### SUPPLIED RECORDS

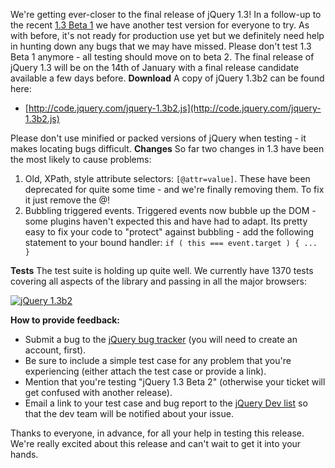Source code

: We're getting ever-closer to the final release of jQuery 1.3! In a
follow-up to the recent [1.3 Beta
1](http://blog.jquery.com/2008/12/22/help-test-jquery-13-beta-1/) we
have another test version for everyone to try. As with before, it's not
ready for production use yet but we definitely need help in hunting down
any bugs that we may have missed. Please don't test 1.3 Beta 1 anymore -
all testing should move on to beta 2. The final release of jQuery 1.3
will be on the 14th of January with a final release candidate available
a few days before. **Download** A copy of jQuery 1.3b2 can be found
here:

-   [http://code.jquery.com/jquery-1.3b2.js](http://code.jquery.com/jquery-1.3b2.js)

Please don't use minified or packed versions of jQuery when testing - it
makes locating bugs difficult. **Changes** So far two changes in 1.3
have been the most likely to cause problems:

1.  Old, XPath, style attribute selectors: `[@attr=value]`. These have
    been deprecated for quite some time - and we're finally removing
    them. To fix it just remove the @!
2.  Bubbling triggered events. Triggered events now bubble up the DOM -
    some plugins haven't expected this and have had to adapt. Its pretty
    easy to fix your code to "protect" against bubbling - add the
    following statement to your bound handler:
    `if ( this === event.target ) { ... }`

**Tests** The test suite is holding up quite well. We currently have
1370 tests covering all aspects of the library and passing in all the
major browsers:

[![jQuery
1.3b2](http://farm4.static.flickr.com/3263/3172304238_bb88c62af6.jpg)](http://www.flickr.com/photos/jeresig/3172304238/ "jQuery 1.3b2 by John Resig, on Flickr")

**How to provide feedback:**

-   Submit a bug to the [jQuery bug tracker](http://dev.jquery.com/)
    (you will need to create an account, first).
-   Be sure to include a simple test case for any problem that you're
    experiencing (either attach the test case or provide a link).
-   Mention that you're testing "jQuery 1.3 Beta 2" (otherwise your
    ticket will get confused with another release).
-   Email a link to your test case and bug report to the [jQuery Dev
    list](http://groups.google.com/group/jquery-dev) so that the dev
    team will be notified about your issue.

Thanks to everyone, in advance, for all your help in testing this
release. We're really excited about this release and can't wait to get
it into your hands.
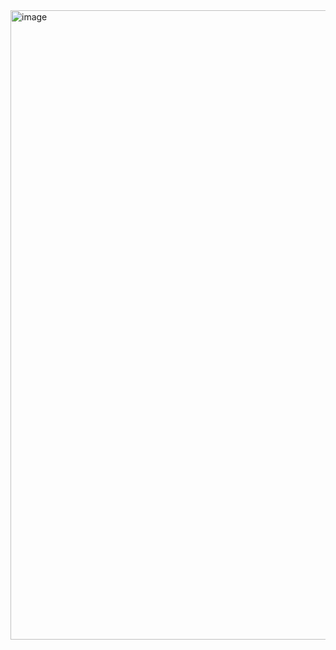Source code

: <img width="1007" alt="image" src="https://github.com/RevadiSundaram/ICodeThis-Projects/assets/47391816/56613144-56ca-47ae-bf8f-8a6e15295d0b">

### WHAT IS BEING ASKED
Output nothing but the entries above, exactly, once the pictures are removed.

### ANSWER BOX
Source code

: We're getting ever-closer to the final release of jQuery 1.3! In a
follow-up to the recent [1.3 Beta
1](http://blog.jquery.com/2008/12/22/help-test-jquery-13-beta-1/) we
have another test version for everyone to try. As with before, it's not
ready for production use yet but we definitely need help in hunting down
any bugs that we may have missed. Please don't test 1.3 Beta 1 anymore -
all testing should move on to beta 2. The final release of jQuery 1.3
will be on the 14th of January with a final release candidate available
a few days before. **Download** A copy of jQuery 1.3b2 can be found
here:

-   [http://code.jquery.com/jquery-1.3b2.js](http://code.jquery.com/jquery-1.3b2.js)

Please don't use minified or packed versions of jQuery when testing - it
makes locating bugs difficult. **Changes** So far two changes in 1.3
have been the most likely to cause problems:

1.  Old, XPath, style attribute selectors: `[@attr=value]`. These have
    been deprecated for quite some time - and we're finally removing
    them. To fix it just remove the @!
2.  Bubbling triggered events. Triggered events now bubble up the DOM -
    some plugins haven't expected this and have had to adapt. Its pretty
    easy to fix your code to "protect" against bubbling - add the
    following statement to your bound handler:
    `if ( this === event.target ) { ... }`

**Tests** The test suite is holding up quite well. We currently have
1370 tests covering all aspects of the library and passing in all the
major browsers:

[![jQuery
1.3b2](http://farm4.static.flickr.com/3263/3172304238_bb88c62af6.jpg)](http://www.flickr.com/photos/jeresig/3172304238/ "jQuery 1.3b2 by John Resig, on Flickr")

**How to provide feedback:**

-   Submit a bug to the [jQuery bug tracker](http://dev.jquery.com/)
    (you will need to create an account, first).
-   Be sure to include a simple test case for any problem that you're
    experiencing (either attach the test case or provide a link).
-   Mention that you're testing "jQuery 1.3 Beta 2" (otherwise your
    ticket will get confused with another release).
-   Email a link to your test case and bug report to the [jQuery Dev
    list](http://groups.google.com/group/jquery-dev) so that the dev
    team will be notified about your issue.

Thanks to everyone, in advance, for all your help in testing this
release. We're really excited about this release and can't wait to get
it into your hands.
Source code

: <img width="1007" alt="image" src="https://github.com/RevadiSundaram/ICodeThis-Projects/assets/47391816/56613144-56ca-47ae-bf8f-8a6e15295d0b">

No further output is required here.